__EXERCISE__
The answer must be every line from the listing that holds the string "caption".

__DATA TO EXAMINE__
◇ ◇ ◇ ◇

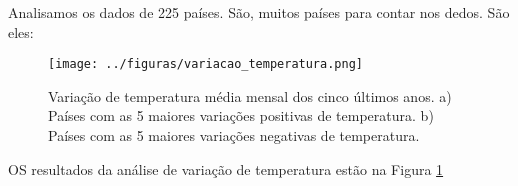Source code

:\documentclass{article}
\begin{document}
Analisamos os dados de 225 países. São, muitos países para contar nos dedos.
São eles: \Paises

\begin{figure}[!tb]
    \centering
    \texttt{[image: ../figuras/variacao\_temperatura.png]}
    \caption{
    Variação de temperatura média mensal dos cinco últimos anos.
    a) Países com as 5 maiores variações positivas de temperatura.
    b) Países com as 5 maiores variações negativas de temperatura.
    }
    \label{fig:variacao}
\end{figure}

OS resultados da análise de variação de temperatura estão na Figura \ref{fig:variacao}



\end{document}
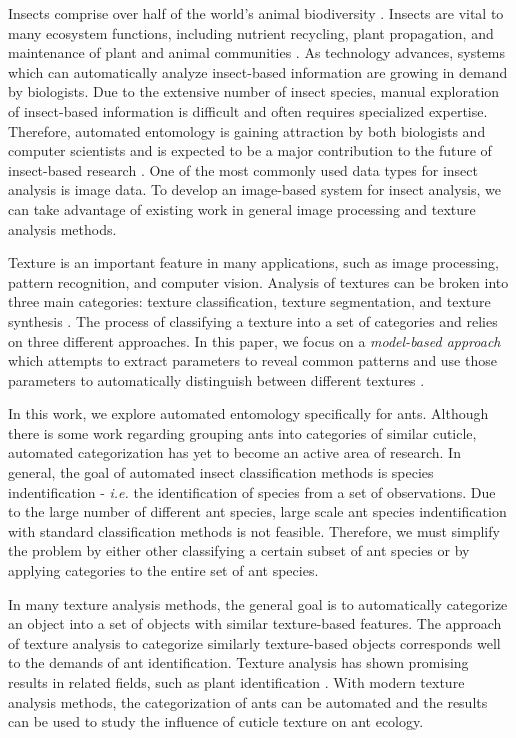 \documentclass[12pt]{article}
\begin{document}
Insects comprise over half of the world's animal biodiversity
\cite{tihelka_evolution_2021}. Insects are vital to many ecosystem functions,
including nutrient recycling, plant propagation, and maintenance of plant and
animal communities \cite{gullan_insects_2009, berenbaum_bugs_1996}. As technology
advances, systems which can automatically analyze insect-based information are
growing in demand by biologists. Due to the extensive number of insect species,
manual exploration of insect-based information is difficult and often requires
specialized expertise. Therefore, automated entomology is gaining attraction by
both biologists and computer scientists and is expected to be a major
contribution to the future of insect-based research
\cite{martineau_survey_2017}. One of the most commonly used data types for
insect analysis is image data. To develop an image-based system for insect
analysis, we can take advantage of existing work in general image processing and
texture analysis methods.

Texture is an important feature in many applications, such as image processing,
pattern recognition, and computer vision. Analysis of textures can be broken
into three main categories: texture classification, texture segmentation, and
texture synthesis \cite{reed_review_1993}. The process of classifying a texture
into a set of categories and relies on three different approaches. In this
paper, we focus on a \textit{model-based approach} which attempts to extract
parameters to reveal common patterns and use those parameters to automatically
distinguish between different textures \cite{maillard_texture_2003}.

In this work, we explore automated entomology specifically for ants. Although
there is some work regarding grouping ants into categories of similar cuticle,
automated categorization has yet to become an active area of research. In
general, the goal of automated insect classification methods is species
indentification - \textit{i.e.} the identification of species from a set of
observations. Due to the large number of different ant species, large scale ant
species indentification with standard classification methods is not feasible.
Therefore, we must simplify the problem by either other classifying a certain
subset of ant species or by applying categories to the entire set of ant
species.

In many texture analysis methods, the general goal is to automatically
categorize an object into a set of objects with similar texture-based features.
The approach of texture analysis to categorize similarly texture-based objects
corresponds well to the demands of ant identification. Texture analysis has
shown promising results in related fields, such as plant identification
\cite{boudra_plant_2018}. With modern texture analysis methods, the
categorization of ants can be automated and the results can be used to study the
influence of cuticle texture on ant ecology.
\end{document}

◇ ◇ ◇ ◇

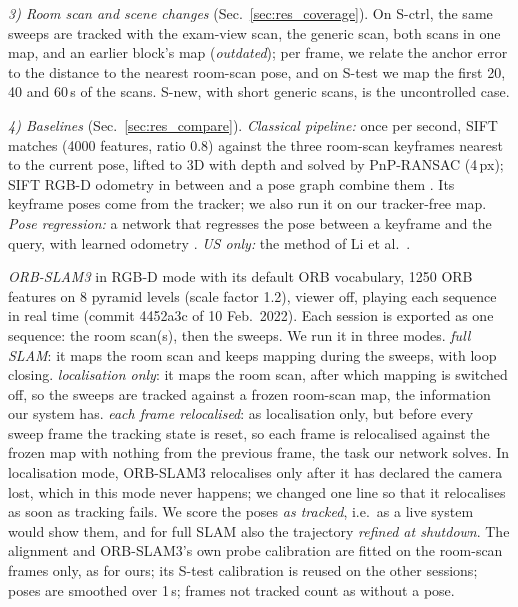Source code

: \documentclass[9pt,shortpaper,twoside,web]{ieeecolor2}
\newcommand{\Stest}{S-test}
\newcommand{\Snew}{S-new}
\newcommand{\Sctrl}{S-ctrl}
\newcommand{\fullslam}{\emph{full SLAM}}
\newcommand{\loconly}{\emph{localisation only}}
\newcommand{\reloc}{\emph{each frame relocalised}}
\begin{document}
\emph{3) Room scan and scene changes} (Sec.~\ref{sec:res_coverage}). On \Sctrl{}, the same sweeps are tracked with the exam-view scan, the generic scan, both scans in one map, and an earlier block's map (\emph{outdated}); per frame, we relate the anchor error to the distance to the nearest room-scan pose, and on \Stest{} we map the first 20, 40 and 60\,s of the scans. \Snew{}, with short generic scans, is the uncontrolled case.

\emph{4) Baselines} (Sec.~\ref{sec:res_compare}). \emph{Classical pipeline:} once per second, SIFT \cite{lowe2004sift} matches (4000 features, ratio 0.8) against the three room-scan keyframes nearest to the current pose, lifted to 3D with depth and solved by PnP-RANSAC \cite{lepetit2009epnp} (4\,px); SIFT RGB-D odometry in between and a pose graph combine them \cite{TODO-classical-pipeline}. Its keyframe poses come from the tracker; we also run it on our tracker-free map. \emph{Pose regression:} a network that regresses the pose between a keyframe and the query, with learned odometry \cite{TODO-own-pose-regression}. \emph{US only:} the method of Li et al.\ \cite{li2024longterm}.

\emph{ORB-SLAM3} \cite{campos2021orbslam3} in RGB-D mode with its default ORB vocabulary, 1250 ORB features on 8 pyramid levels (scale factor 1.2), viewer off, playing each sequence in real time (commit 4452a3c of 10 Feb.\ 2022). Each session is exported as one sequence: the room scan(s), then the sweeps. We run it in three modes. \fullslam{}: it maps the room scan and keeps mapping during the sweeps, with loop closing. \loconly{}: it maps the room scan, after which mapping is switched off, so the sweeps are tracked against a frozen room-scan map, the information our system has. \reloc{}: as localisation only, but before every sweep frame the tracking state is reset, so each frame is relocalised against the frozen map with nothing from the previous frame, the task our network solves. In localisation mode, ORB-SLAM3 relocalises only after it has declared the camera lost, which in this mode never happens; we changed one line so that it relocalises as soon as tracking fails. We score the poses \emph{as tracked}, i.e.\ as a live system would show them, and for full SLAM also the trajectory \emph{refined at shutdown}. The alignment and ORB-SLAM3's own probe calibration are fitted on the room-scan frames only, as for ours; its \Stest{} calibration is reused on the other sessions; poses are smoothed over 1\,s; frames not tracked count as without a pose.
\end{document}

◇ ◇ ◇ ◇

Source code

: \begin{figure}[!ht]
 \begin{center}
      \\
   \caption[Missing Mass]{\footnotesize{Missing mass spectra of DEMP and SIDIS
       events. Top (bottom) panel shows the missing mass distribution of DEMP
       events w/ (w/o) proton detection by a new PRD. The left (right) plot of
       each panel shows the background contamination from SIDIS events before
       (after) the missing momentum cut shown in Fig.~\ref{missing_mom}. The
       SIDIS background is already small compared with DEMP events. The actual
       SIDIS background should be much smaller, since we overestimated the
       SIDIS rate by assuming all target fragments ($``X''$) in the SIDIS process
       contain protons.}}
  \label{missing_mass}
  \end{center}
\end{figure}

◇ ◇ ◇ ◇

__WRITTEN REPLY__
    \caption{
   \caption[Missing Mass]{\footnotesize{Missing mass spectra of DEMP and SIDIS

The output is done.